Top of DATA SECTION

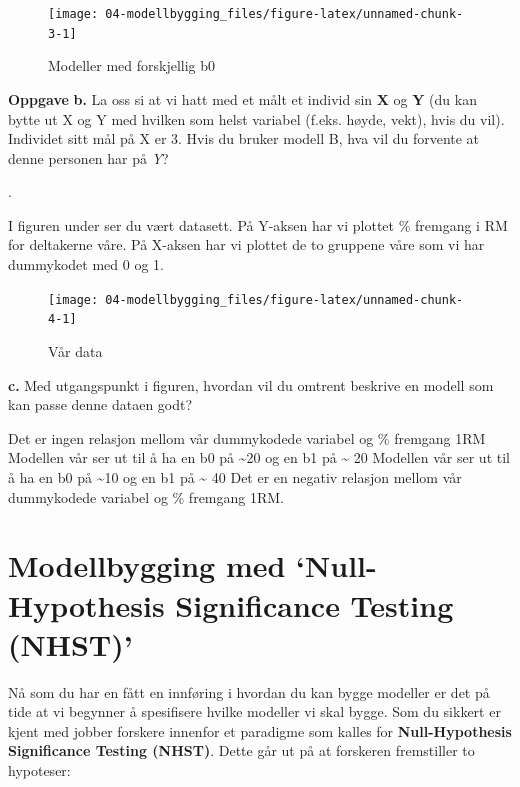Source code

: \documentclass[
]{book}
\begin{document}
\begin{figure}

{\centering \texttt{[image: 04-modellbygging\_files/figure-latex/unnamed-chunk-3-1]} 

}

\caption{Modeller med forskjellig b0}\label{fig:unnamed-chunk-3}
\end{figure}

\textbf{Oppgave}
\textbf{b.} La oss si at vi hatt med et målt et individ sin \textbf{X} og \textbf{Y} (du kan bytte ut X og Y med hvilken som helst variabel (f.eks. høyde, vekt), hvis du vil). Individet sitt mål på X er 3. Hvis du bruker modell B, hva vil du forvente at denne personen har på \emph{Y}?

.

I figuren under ser du vært datasett. På Y-aksen har vi plottet \% fremgang i RM for deltakerne våre. På X-aksen har vi plottet de to gruppene våre som vi har dummykodet med 0 og 1.

\begin{figure}

{\centering \texttt{[image: 04-modellbygging\_files/figure-latex/unnamed-chunk-4-1]} 

}

\caption{Vår data}\label{fig:unnamed-chunk-4}
\end{figure}

\textbf{c.} Med utgangspunkt i figuren, hvordan vil du omtrent beskrive en modell som kan passe denne dataen godt?

Det er ingen relasjon mellom vår dummykodede variabel og \% fremgang 1RM Modellen vår ser ut til å ha en b0 på \textasciitilde20 og en b1 på \textasciitilde{} 20 Modellen vår ser ut til å ha en b0 på \textasciitilde10 og en b1 på \textasciitilde{} 40 Det er en negativ relasjon mellom vår dummykodede variabel og \% fremgang 1RM.

\hypertarget{modellbygging-med-null-hypothesis-significance-testing-nhst}{%
\section{Modellbygging med `Null-Hypothesis Significance Testing (NHST)'}\label{modellbygging-med-null-hypothesis-significance-testing-nhst}}

Nå som du har en fått en innføring i hvordan du kan bygge modeller er det på tide at vi begynner å spesifisere hvilke modeller vi skal bygge. Som du sikkert er kjent med jobber forskere innenfor et paradigme som kalles for \textbf{Null-Hypothesis Significance Testing (NHST)}. Dette går ut på at forskeren fremstiller to hypoteser:
\end{document}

Bottom of DATA SECTION

## TASK TO CARRY OUT
Lines with "centering": return each one from the data above.

## WRITTEN ANSWER
{\centering \texttt{[image: 04-modellbygging\_files/figure-latex/unnamed-chunk-3-1]} 
{\centering \texttt{[image: 04-modellbygging\_files/figure-latex/unnamed-chunk-4-1]} 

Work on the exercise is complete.